Opposition reagiert empört
Die Oppositionsparteien reagierten am Montag erwartungsgemäß empört auf die kolportierten Inhalte des Protokolls. FPÖ-Klubobmann Herbert Kickl bezeichnete Bundeskanzler Sebastian Kurz in einer Aussendung etwa als „Angstmacher“. Schon vergangene Woche übte Kickl massiv Kritik an den von der Regierung gesetzten Maßnahmen und an den Verordnungen betreffend die Coronavirus-Pandemie. „Diese Angstmache zieht sich tatsächlich durch die Kommunikation des Kanzlers der letzten Wochen wie ein roter Faden, sie ist die Software der ‚neuen Normalität‘ der neuen Volkspartei“, so Kickl in einer aktuellen Aussendung.

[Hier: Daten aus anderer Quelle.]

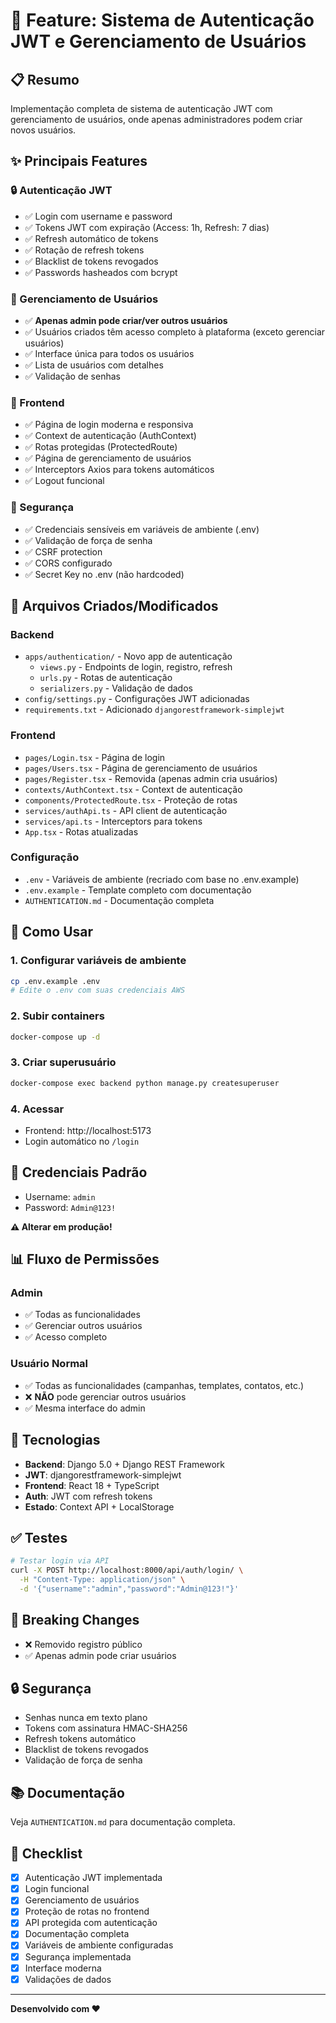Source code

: # 🔐 Feature: Sistema de Autenticação JWT e Gerenciamento de Usuários

## 📋 Resumo

Implementação completa de sistema de autenticação JWT com gerenciamento de usuários, onde apenas administradores podem criar novos usuários.

## ✨ Principais Features

### 🔒 Autenticação JWT
- ✅ Login com username e password
- ✅ Tokens JWT com expiração (Access: 1h, Refresh: 7 dias)
- ✅ Refresh automático de tokens
- ✅ Rotação de refresh tokens
- ✅ Blacklist de tokens revogados
- ✅ Passwords hasheados com bcrypt

### 👥 Gerenciamento de Usuários
- ✅ **Apenas admin pode criar/ver outros usuários**
- ✅ Usuários criados têm acesso completo à plataforma (exceto gerenciar usuários)
- ✅ Interface única para todos os usuários
- ✅ Lista de usuários com detalhes
- ✅ Validação de senhas

### 🎨 Frontend
- ✅ Página de login moderna e responsiva
- ✅ Context de autenticação (AuthContext)
- ✅ Rotas protegidas (ProtectedRoute)
- ✅ Página de gerenciamento de usuários
- ✅ Interceptors Axios para tokens automáticos
- ✅ Logout funcional

### 🔐 Segurança
- ✅ Credenciais sensíveis em variáveis de ambiente (.env)
- ✅ Validação de força de senha
- ✅ CSRF protection
- ✅ CORS configurado
- ✅ Secret Key no .env (não hardcoded)

## 📁 Arquivos Criados/Modificados

### Backend
- `apps/authentication/` - Novo app de autenticação
  - `views.py` - Endpoints de login, registro, refresh
  - `urls.py` - Rotas de autenticação
  - `serializers.py` - Validação de dados
- `config/settings.py` - Configurações JWT adicionadas
- `requirements.txt` - Adicionado `djangorestframework-simplejwt`

### Frontend
- `pages/Login.tsx` - Página de login
- `pages/Users.tsx` - Página de gerenciamento de usuários
- `pages/Register.tsx` - Removida (apenas admin cria usuários)
- `contexts/AuthContext.tsx` - Context de autenticação
- `components/ProtectedRoute.tsx` - Proteção de rotas
- `services/authApi.ts` - API client de autenticação
- `services/api.ts` - Interceptors para tokens
- `App.tsx` - Rotas atualizadas

### Configuração
- `.env` - Variáveis de ambiente (recriado com base no .env.example)
- `.env.example` - Template completo com documentação
- `AUTHENTICATION.md` - Documentação completa

## 🚀 Como Usar

### 1. Configurar variáveis de ambiente
```bash
cp .env.example .env
# Edite o .env com suas credenciais AWS
```

### 2. Subir containers
```bash
docker-compose up -d
```

### 3. Criar superusuário
```bash
docker-compose exec backend python manage.py createsuperuser
```

### 4. Acessar
- Frontend: http://localhost:5173
- Login automático no `/login`

## 🔑 Credenciais Padrão
- Username: `admin`
- Password: `Admin@123!`

**⚠️ Alterar em produção!**

## 📊 Fluxo de Permissões

### Admin
- ✅ Todas as funcionalidades
- ✅ Gerenciar outros usuários
- ✅ Acesso completo

### Usuário Normal
- ✅ Todas as funcionalidades (campanhas, templates, contatos, etc.)
- ❌ **NÃO** pode gerenciar outros usuários
- ✅ Mesma interface do admin

## 🔧 Tecnologias

- **Backend**: Django 5.0 + Django REST Framework
- **JWT**: djangorestframework-simplejwt
- **Frontend**: React 18 + TypeScript
- **Auth**: JWT com refresh tokens
- **Estado**: Context API + LocalStorage

## ✅ Testes

```bash
# Testar login via API
curl -X POST http://localhost:8000/api/auth/login/ \
  -H "Content-Type: application/json" \
  -d '{"username":"admin","password":"Admin@123!"}'
```

## 📝 Breaking Changes
- ❌ Removido registro público
- ✅ Apenas admin pode criar usuários

## 🔒 Segurança
- Senhas nunca em texto plano
- Tokens com assinatura HMAC-SHA256
- Refresh tokens automático
- Blacklist de tokens revogados
- Validação de força de senha

## 📚 Documentação
Veja `AUTHENTICATION.md` para documentação completa.

## 🎯 Checklist

- [x] Autenticação JWT implementada
- [x] Login funcional
- [x] Gerenciamento de usuários
- [x] Proteção de rotas no frontend
- [x] API protegida com autenticação
- [x] Documentação completa
- [x] Variáveis de ambiente configuradas
- [x] Segurança implementada
- [x] Interface moderna
- [x] Validações de dados

---

**Desenvolvido com ❤️**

Die Schreckensbilder von „100.000 Toten“ bzw. „Jeder wird bald jemanden kennen, der an Corona verstorben ist“ seien noch gut in Erinnerung und sollten wohl die Basis für die massiven Grundrechtseingriffe legen, die die Regierung gesetzt und noch weitergehend – Stichwort App-Pflicht – geplant habe. Bei dem Protokoll handele es sich wohl nur um „die Spitze des Eisbergs“, vermutet Kickl. Die niedergeschriebenen Worte des Kanzlers würden „die volle Skrupellosigkeit seiner Politik, der die Angstmacherei als Strategie zugrunde liegt“ offenbaren.
Wahrheit „stets zumutbar“
Auch die SPÖ und die NEOS kritisierten Kurz. Die Wiener SPÖ-Landesparteisekretärin Barbara Novak kommentierte in einer Aussendung, dass es unwürdig und unverantwortlich sei, bewusst Angst und Verunsicherung zu schüren. Den Menschen sei die Wahrheit stets zumutbar. NEOS-Generalsekretär Nick Donig sagte in einer Aussendung, dass ein Bundekanzler nicht Angst verbreiten, sondern sachlich und transparent informieren solle. Donig forderte zudem Vizekanzler Kogler und Gesundheitsminister Anschober auf, öffentlich zu machen, wie sie die Sitzung wahrgenommen haben und die Protokolle anonymisiert zu veröffentlichen.